“See? If you can’t understand it after two years, how am I supposed to figure it out?” I put my head in my hands for a moment, sighing with exasperation. “Beyond that, I need to build up my work history, so that I might find another position later that is more suited to me.”
“Do you have any idea what you might want to do?”
“No… not really.” My fingers tugged at my braid, playing with the end nervously.
“Something tells me you aren’t being entirely honest, either with me or with yourself.” Her brow quirked up with a teasing smirk. She could see right through me.
“It’s silly, really —” I attempted to push past her gentle prodding, but she immediately gave me a look that told me it would not be so easy. Rolling my eyes, I took a deep breath and answered her truthfully. “I guess, if it were a different time, and I were a different person, maybe I would want to open up a bakery.”
My fingers fiddled with the ends of my plaited hair, noting the way the tips were starting to split — honestly, just distracting myself from the fact that I had just admitted such a ridiculous notion aloud.
“A bakery!? Adah, that’s an amazing idea! Why on Earth would you be embarrassed to admit that?” Her eyes lit up with a delighted excitement I had not been expecting.
“Because it is ridiculous. I cannot open a bakery.” My derisive scoff did little to cover my discomfort or the slight humiliation I inflicted on myself.
“It’s not ridiculous. There is no reason you couldn’t do it. Plus, the boys have been absolutely raving about your goodies at The Temple. In fact, Enzo hasn’t shut up about them!” She playfully smacked my arm and I blushed under the unsolicited praise.

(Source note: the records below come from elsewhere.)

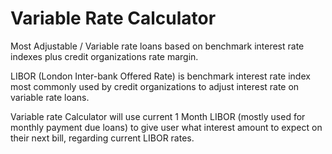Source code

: # Variable Rate Calculator

Most Adjustable / Variable rate loans based on benchmark interest rate indexes plus credit organizations rate margin.

LIBOR (London Inter-bank Offered Rate) is benchmark interest rate index most commonly used by credit organizations to adjust interest rate on variable rate loans.

Variable rate Calculator will use current 1 Month LIBOR  (mostly used for monthly payment due loans)  to give user what interest amount to expect on their next bill, regarding current LIBOR rates.
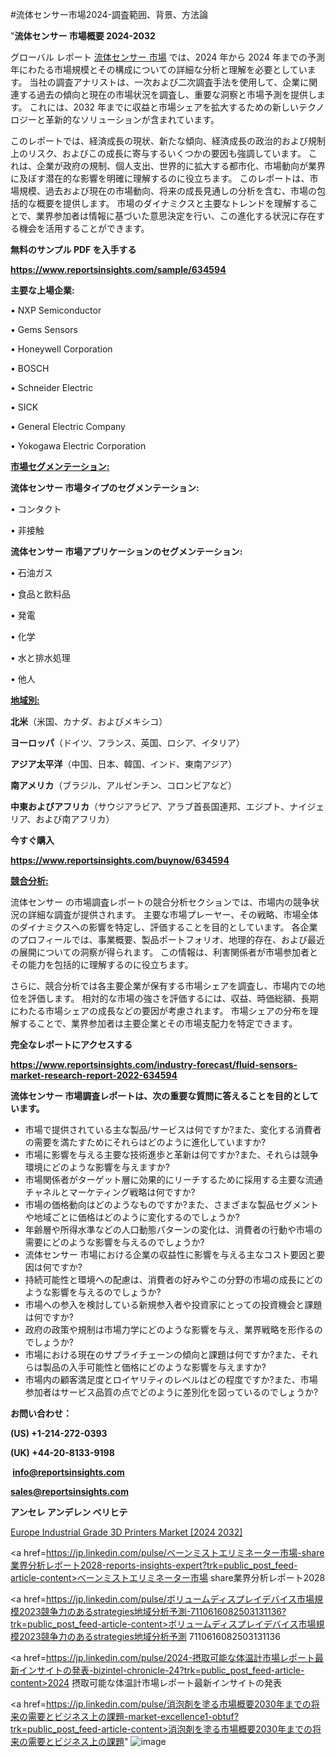 #流体センサー市場2024-調査範囲、背景、方法論

"<strong>流体センサー 市場概要 2024-2032</strong>

グローバル レポート <a href=https://www.reportsinsights.com/sample/634594>流体センサー 市場</a> では、2024 年から 2024 年までの予測年にわたる市場規模とその構成についての詳細な分析と理解を必要としています。 当社の調査アナリストは、一次および二次調査手法を使用して、企業に関連する過去の傾向と現在の市場状況を調査し、重要な洞察と市場予測を提供します。 これには、2032 年までに収益と市場シェアを拡大​​するための新しいテクノロジーと革新的なソリューションが含まれています。

このレポートでは、経済成長の現状、新たな傾向、経済成長の政治的および規制上のリスク、およびこの成長に寄与するいくつかの要因も強調しています。 これは、企業が政府の規制、個人支出、世界的に拡大する都市化、市場動向が業界に及ぼす潜在的な影響を明確に理解するのに役立ちます。 このレポートは、市場規模、過去および現在の市場動向、将来の成長見通しの分析を含む、市場の包括的な概要を提供します。 市場のダイナミクスと主要なトレンドを理解することで、業界参加者は情報に基づいた意思決定を行い、この進化する状況に存在する機会を活用することができます。

<strong><b>無料のサンプル PDF を入手する</b></strong>

<a href=https://www.reportsinsights.com/sample/634594><strong><u>https://www.reportsinsights.com/sample/634594</u></strong></a>

<strong>主要な上場企業:</strong>

• NXP Semiconductor

• Gems Sensors

• Honeywell Corporation

• BOSCH

• Schneider Electric

• SICK

• General Electric Company

• Yokogawa Electric Corporation

<strong><u>市場セグメンテーション</u></strong><strong><u>:</u></strong>

<strong>流体センサー 市場タイプのセグメンテーション:</strong>

• コンタクト

• 非接触

<strong>流体センサー 市場アプリケーションのセグメンテーション:</strong>

• 石油ガス

• 食品と飲料品

• 発電

• 化学

• 水と排水処理

• 他人

<strong><u>地域別</u></strong><strong><u>:</u></strong>

<strong>北米</strong>（米国、カナダ、およびメキシコ）

<strong>ヨーロッパ</strong>（ドイツ、フランス、英国、ロシア、イタリア）

<strong>アジア太平洋</strong>（中国、日本、韓国、インド、東南アジア）

<strong>南アメリカ</strong>（ブラジル、アルゼンチン、コロンビアなど）

<strong>中東およびアフリカ</strong>（サウジアラビア、アラブ首長国連邦、エジプト、ナイジェリア、および南アフリカ）

<strong>今すぐ購入</strong>

<a href=https://www.reportsinsights.com/buynow/634594><strong><u>https://www.reportsinsights.com/buynow/634594</u></strong></a>

<strong><u>競合分析:</u></strong>

流体センサー の市場調査レポートの競合分析セクションでは、市場内の競争状況の詳細な調査が提供されます。 主要な市場プレーヤー、その戦略、市場全体のダイナミクスへの影響を特定し、評価することを目的としています。 各企業のプロフィールでは、事業概要、製品ポートフォリオ、地理的存在、および最近の展開についての洞察が得られます。 この情報は、利害関係者が市場参加者とその能力を包括的に理解するのに役立ちます。

さらに、競合分析では各主要企業が保有する市場シェアを調査し、市場内での地位を評価します。 相対的な市場の強さを評価するには、収益、時価総額、長期にわたる市場シェアの成長などの要因が考慮されます。 市場シェアの分布を理解することで、業界参加者は主要企業とその市場支配力を特定できます。

<strong>完全なレポートにアクセスする</strong>

<a href=https://www.reportsinsights.com/industry-forecast/fluid-sensors-market-research-report-2022-634594><strong><u><b>https://www.reportsinsights.com/industry-forecast/fluid-sensors-market-research-report-2022-634594</b></u></strong></a>

<strong><b>流体センサー 市場調査レポートは、次の重要な質問に答えることを目的としています。</b></strong>
<ul>
  <li>市場で提供されている主な製品/サービスは何ですか?また、変化する消費者の需要を満たすためにそれらはどのように進化していますか?</li>
  <li>市場に影響を与える主要な技術進歩と革新は何ですか?また、それらは競争環境にどのような影響を与えますか?</li>
  <li>市場関係者がターゲット層に効果的にリーチするために採用する主要な流通チャネルとマーケティング戦略は何ですか?</li>
  <li>市場の価格動向はどのようなものですか?また、さまざまな製品セグメントや地域ごとに価格はどのように変化するのでしょうか?</li>
  <li>年齢層や所得水準などの人口動態パターンの変化は、消費者の行動や市場の需要にどのような影響を与えるのでしょうか?</li>
  <li>流体センサー 市場における企業の収益性に影響を与える主なコスト要因と要因は何ですか?</li>
  <li>持続可能性と環境への配慮は、消費者の好みやこの分野の市場の成長にどのような影響を与えるのでしょうか?</li>
  <li>市場への参入を検討している新規参入者や投資家にとっての投資機会と課題は何ですか?</li>
  <li>政府の政策や規制は市場力学にどのような影響を与え、業界戦略を形作るのでしょうか?</li>
  <li>市場における現在のサプライチェーンの傾向と課題は何ですか?また、それらは製品の入手可能性と価格にどのような影響を与えますか?</li>
  <li>市場内の顧客満足度とロイヤリティのレベルはどの程度ですか?また、市場参加者はサービス品質の点でどのように差別化を図っているのでしょうか?</li>
</ul>
<strong>お問い合わせ：</strong>

<strong>(US) +1-214-272-0393</strong>

<strong>(UK) +44-20-8133-9198</strong>

<strong> </strong><a href=info@reportsinsights.com><strong><u>info@reportsinsights.com</u></strong></a>

<a href=sales@reportsinsights.com><strong><u>sales@reportsinsights.com</u></strong></a>

<strong>アンセレ アンデレン ベリヒテ</strong>

<a href=https://www.linkedin.com/pulse/europe-industrial-grade-3d-printers-markets-emerging-ooezf/>Europe Industrial Grade 3D Printers Market [2024 2032]</a>

<a href=https://jp.linkedin.com/pulse/ベーンミストエリミネーター市場-share業界分析レポート2028-reports-insights-expert?trk=public_post_feed-article-content>ベーンミストエリミネーター市場 share業界分析レポート2028</a>

<a href=https://jp.linkedin.com/pulse/ボリュームディスプレイデバイス市場規模2023競争力のあるstrategies地域分析予測-7110616082503131136?trk=public_post_feed-article-content>ボリュームディスプレイデバイス市場規模2023競争力のあるstrategies地域分析予測 7110616082503131136</a>

<a href=https://jp.linkedin.com/pulse/2024-摂取可能な体温計市場レポート最新インサイトの発表-bizintel-chronicle-24?trk=public_post_feed-article-content>2024 摂取可能な体温計市場レポート最新インサイトの発表</a>

<a href=https://jp.linkedin.com/pulse/消泡剤を塗る市場概要2030年までの将来の需要とビジネス上の課題-market-excellence1-obtuf?trk=public_post_feed-article-content>消泡剤を塗る市場概要2030年までの将来の需要とビジネス上の課題</a>"
![image](https://github.com/aakesh123242/RIMarket/assets/158431203/d1ae8d32-357b-41ac-9d57-45480d4c76e1)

“Enzo? Who is Enzo?” I asked, attempting to change the subject away from myself.
“Oh, he’s a friend of Zeke and I’s. He’s a hoot, let me tell you.”
“What’s it like?”
“What’s what like?” She asked, her brow furrowed in confusion.
“Making new friends. You all seem to do it so easily, and I feel… I don’t know, disconnected. It’s not simple for me.”
“I don’t know about that. From what I’ve been hearing, you seem to have made yourself quite the friend in the good doctor in the kitchen lately.” Her eyebrows waggled suggestively, and I felt the heated blush rush over my cheeks, much to my chagrin.
“Oh, no. Joel is my boss — er, well, not my boss. A coworker, I suppose? Nothing more.” I quickly rejected her observations, perhaps a little too enthusiastically. Her eyes narrowed, and she grinned mischievously, seeing right through my false dispute.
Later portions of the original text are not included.